Every solid reporter and editor knows the key to journalistic success: assume nothing and question everything. For successful business executives, it's a survival mantra. Educators call it critical thinking, the ability to see an advertisement, hear a presentation, read a news story with a questioning eye on what's behind the claims being made, who are the sources, who benefits, who does not, what's the context, what are the implications of the story -- in other words -- the Colbert truthiness of it all.
The venerable NYT runs a front page, above the fold, story about Massachusetts Governor Deval Patrick's problems in his first two years in office. It's a legitimate evaluative survey for every governor of any state. And every governor has to go through it -- in their state's newspapers.
But this story is in a national paper from New York, not Massachusetts. If critical thinking is applied, there are some reasonable questions to ask. Why this governor? Why now? Why on the front page of this most powerful national newspaper?
The 'why this Governor' is answered in reporter Abby Goodnough's opening. It's because he is "....a surrogate for Senator Barack Obama of Illinois, his friend and fellow gifted orator.....He dazzled voters with a message of hope and change." Oh, by the way, he's black.
The story goes on to detail the battles this governor is having with the state's Speaker of the House, who has more power with the legislature than the newbie governor. The article gives the overall negative impression that Deval is losing the battle due to insufficient governing skills.
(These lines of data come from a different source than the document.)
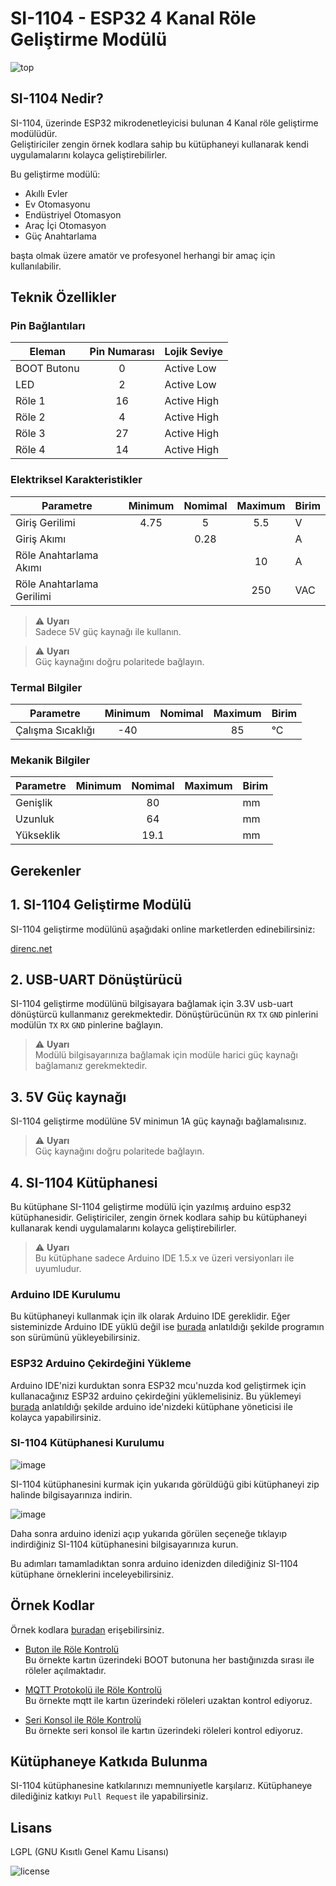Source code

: # SI-1104 - ESP32 4 Kanal Röle Geliştirme Modülü

![top](https://user-images.githubusercontent.com/111313342/184736053-74586f82-7117-478b-9c03-7302644e917f.png)

## SI-1104 Nedir?
SI-1104, üzerinde ESP32 mikrodenetleyicisi bulunan 4 Kanal röle geliştirme modülüdür. \
Geliştiriciler zengin örnek kodlara sahip bu kütüphaneyi kullanarak kendi uygulamalarını kolayca geliştirebilirler.

Bu geliştirme modülü:

* Akıllı Evler
* Ev Otomasyonu
* Endüstriyel Otomasyon
* Araç İçi Otomasyon
* Güç Anahtarlama

başta olmak üzere amatör ve profesyonel herhangi bir amaç için kullanılabilir.

## Teknik Özellikler

### Pin Bağlantıları

Eleman | Pin Numarası | Lojik Seviye
-- | :--: | --
BOOT Butonu | 0 | Active Low
LED | 2 | Active Low
Röle 1 | 16 | Active High
Röle 2 | 4 | Active High
Röle 3 | 27 | Active High
Röle 4 | 14 | Active High

### Elektriksel Karakteristikler

Parametre | Minimum | Nomimal | Maximum | Birim
-- | :--: | :--: | :--: | --
Giriş Gerilimi | 4.75 | 5 | 5.5 | V
Giriş Akımı | | 0.28 | | A
Röle Anahtarlama Akımı | | | 10 | A
Röle Anahtarlama Gerilimi | | | 250 | VAC

> :warning: **Uyarı**\
> Sadece 5V güç kaynağı ile kullanın.

> :warning: **Uyarı**\
> Güç kaynağını doğru polaritede bağlayın.

### Termal Bilgiler

Parametre | Minimum | Nomimal | Maximum | Birim
-- | :--: | :--: | :--: | --
Çalışma Sıcaklığı | -40 | | 85 | °C

### Mekanik Bilgiler

Parametre | Minimum | Nomimal | Maximum | Birim
-- | :--: | :--: | :--: | --
Genişlik | | 80 | | mm
Uzunluk | | 64 | | mm
Yükseklik | | 19.1 | | mm

## Gerekenler

## 1. SI-1104 Geliştirme Modülü
SI-1104 geliştirme modülünü aşağıdaki online marketlerden edinebilirsiniz:

[direnc.net](https://www.direnc.net/)

## 2. USB-UART Dönüştürücü
SI-1104 geliştirme modülünü bilgisayara bağlamak için 3.3V usb-uart dönüştürcü kullanmanız gerekmektedir. 
Dönüştürücünün `RX` `TX` `GND` pinlerini modülün `TX` `RX` `GND` pinlerine bağlayın.

> :warning: **Uyarı**\
> Modülü bilgisayarınıza bağlamak için modüle harici güç kaynağı bağlamanız gerekmektedir.

## 3. 5V Güç kaynağı
SI-1104 geliştirme modülüne 5V minimun 1A güç kaynağı bağlamalısınız.

> :warning: **Uyarı**\
> Güç kaynağını doğru polaritede bağlayın.

## 4. SI-1104 Kütüphanesi
Bu kütüphane SI-1104 geliştirme modülü için yazılmış arduino esp32 kütüphanesidir. Geliştiriciler, zengin örnek kodlara sahip bu kütüphaneyi kullanarak kendi uygulamalarını kolayca geliştirebilirler.

> :warning: **Uyarı**\
> Bu kütüphane sadece Arduino IDE 1.5.x ve üzeri versiyonları ile uyumludur.

### Arduino IDE Kurulumu
Bu kütüphaneyi kullanmak için ilk olarak Arduino IDE gereklidir. Eğer sisteminizde Arduino IDE yüklü değil ise [burada](https://www.arduino.cc/en/software) anlatıldığı şekilde programın son sürümünü yükleyebilirsiniz.

### ESP32 Arduino Çekirdeğini Yükleme
Arduino IDE'nizi kurduktan sonra ESP32 mcu'nuzda kod geliştirmek için kullanacağınız ESP32 arduino çekirdeğini yüklemelisiniz. Bu yüklemeyi [burada](https://docs.espressif.com/projects/arduino-esp32/en/latest/installing.html) anlatıldığı şekilde arduino ide'nizdeki kütüphane yöneticisi ile kolayca yapabilirsiniz.

### SI-1104 Kütüphanesi Kurulumu

![image](https://user-images.githubusercontent.com/111313342/184738426-d91e421b-248a-4407-a873-3f6d916bcac8.png)

SI-1104 kütüphanesini kurmak için yukarıda görüldüğü gibi kütüphaneyi zip halinde bilgisayarınıza indirin.

![image](https://user-images.githubusercontent.com/111313342/184737637-841fc44f-8a3c-41ec-81a3-65842ae8a2f9.png)

Daha sonra arduino idenizi açıp yukarıda görülen seçeneğe tıklayıp indirdiğiniz SI-1104 kütüphanesini bilgisayarınıza kurun.

Bu adımları tamamladıktan sonra arduino idenizden dilediğiniz SI-1104 kütüphane örneklerini inceleyebilirsiniz.

## Örnek Kodlar
Örnek kodlara [buradan](./examples) erişebilirsiniz.

* [Buton ile Röle Kontrolü](./examples/button_relay_control/button_relay_control.ino) \
Bu örnekte kartın üzerindeki BOOT butonuna her bastığınızda sırası ile röleler açılmaktadır.

* [MQTT Protokolü ile Röle Kontrolü](./examples/mqtt_relay_control/mqtt_relay_control.ino) \
Bu örnekte mqtt ile kartın üzerindeki röleleri uzaktan kontrol ediyoruz.

* [Seri Konsol ile Röle Kontrolü](./examples/serial_terminal_relay_control/serial_terminal_relay_control.ino) \
Bu örnekte seri konsol ile kartın üzerindeki röleleri kontrol ediyoruz.

## Kütüphaneye Katkıda Bulunma
SI-1104 kütüphanesine katkılarınızı memnuniyetle karşılarız.
Kütüphaneye dilediğiniz katkıyı `Pull Request` ile yapabilirsiniz.

## Lisans
LGPL (GNU Kısıtlı Genel Kamu Lisansı)

![license](https://upload.wikimedia.org/wikipedia/commons/thumb/3/3b/LGPLv3_Logo.svg/200px-LGPLv3_Logo.svg.png)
So, again, why this Governor? Why now? The implied logic and conclusion seems clear - guilt by similarity. Deval is Obama. Obama is all new, change and eloquence with questionable governing skills. Oh, and he's black Really?
Critical question: Why did the editors chose this governor to compare with Obama? Why not compare Obama with Vermont Governor Timothy Kaine? He's a newbie Governor in a state that hasn't elected a Democrat since 1964. He was all about change. He's also an Obama supporter. Why not him?
Has the NYT done a similar story comparing Hillary Clinton to a female governor like Arizona's Janet Napolitano or Kansas Governor Kathleen Sebelius, both of whom are articulate, are change agents, and neither having an easy time with unfriendly legislatures? Oooops, they're both supporting Obama.
If you subtract the elements of fractious legislative relations, change agent, new voice, articulate, what's the only thing left to compare between Obama and Deval? Is it because they're both black? Perhaps the venerable New York Times is not above playing the race card. This is a critical question that needs to be asked.